TOKYO—Facing a power crunch and a scorching summer, some of nearly 10,000 Tokyo city government employees started their work shifts an hour earlier Monday to conserve energy amid shortages spawned by the damage to a tsunami-hit nuclear plant.

Tokyo government workers’ on the earliest shift start at 7:30 a.m. and will be allowed to leave at 4:15 p.m.

By better exploiting the early daylight hours this summer, city officials hope to use less air conditioning and office lighting at night.

“It should be a good thing, and it doesn’t require any cost,” Tokyo’s outspoken Governor Shintaro Ishihara said Friday. “I think all of Japan should shift to the summer time hours.”

To prevent blackouts in the wake of the March 11 disaster, which knocked out Tokyo Electric Power Co.’s Fukushima Dai-ichi nuclear power plant, Japan’s central government has asked companies and government offices to cut electricity usage by 15 percent. It wants companies to limit air conditioning and set room temperatures at a warm 28 degrees Celsius (82 degrees Fahrenheit).

Officials are also encouraged to follow a new dress code called “Super Cool Biz” launched last week that urged employees to wear lighter clothing, such as polo shirts, Aloha shirts and even sneakers instead of the traditional tie and jacket.

Households across Tokyo are advised to use electric fans instead of air conditioners, unplug appliances when not in use, and raise temperature settings on refrigerators.

TEPCO expects to supply 53.8 million kilowatts for Tokyo and its vicinity in July, which is short of an estimated demand of 60 million kilowatts. Tokyo uses one-third of TEPCO’s output.

Ishihara has set a more aggressive target of 25 percent reduction in energy use for Tokyo, and officials are hoping that government workers’ new hours will spill over to the private sector.

“To set a good example, we shouldn’t keep lights on at our offices until late,” said city official Hideo Ishii.

Some 9,500 employees at the city’s headquarters will be fully participating by the end of the week. By July, that number will grow to 25,000. It will exclude teachers, police, firefighters and medical experts.

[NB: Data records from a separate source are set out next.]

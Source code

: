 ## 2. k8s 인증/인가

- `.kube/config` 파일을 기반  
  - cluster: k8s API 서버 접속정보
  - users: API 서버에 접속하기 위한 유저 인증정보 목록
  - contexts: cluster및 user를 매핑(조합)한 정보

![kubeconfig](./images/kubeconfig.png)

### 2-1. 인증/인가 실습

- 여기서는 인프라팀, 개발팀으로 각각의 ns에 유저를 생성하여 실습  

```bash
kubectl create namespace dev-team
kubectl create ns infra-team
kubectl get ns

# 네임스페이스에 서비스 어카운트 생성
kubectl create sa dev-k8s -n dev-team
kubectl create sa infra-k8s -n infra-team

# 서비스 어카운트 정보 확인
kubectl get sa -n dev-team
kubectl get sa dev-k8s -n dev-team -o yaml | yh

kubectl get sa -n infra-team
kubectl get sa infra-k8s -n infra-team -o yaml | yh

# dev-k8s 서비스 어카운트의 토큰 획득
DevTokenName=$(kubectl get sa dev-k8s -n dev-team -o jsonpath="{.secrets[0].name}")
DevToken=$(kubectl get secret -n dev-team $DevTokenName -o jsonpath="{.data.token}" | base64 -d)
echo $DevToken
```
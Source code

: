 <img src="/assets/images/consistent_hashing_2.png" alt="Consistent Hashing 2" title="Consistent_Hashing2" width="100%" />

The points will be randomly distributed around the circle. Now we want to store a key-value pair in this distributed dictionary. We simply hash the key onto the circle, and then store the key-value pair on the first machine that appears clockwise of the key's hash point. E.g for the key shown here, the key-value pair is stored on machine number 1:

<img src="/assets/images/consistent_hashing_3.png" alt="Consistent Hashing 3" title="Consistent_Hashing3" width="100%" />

While employees will start work earlier, the clocks inside the city hall won’t change.

Still, Ishihara would like to take the experiment a step further and establish a yearly daylight saving time, shifting clocks forward during summer as many Western nations do.

Changing the clocks in the summer is debated in Japan, with most sentiment opposed.

Daylight saving time was imposed in 1948 under the US occupation after Japan’s defeat in World War II, but lasted only four years because it was so unpopular and has since been for years remembered negatively.

More importantly, corporate culture in Japan is such that many workers feel obligated to work until it is dark outside—no matter what their starting time.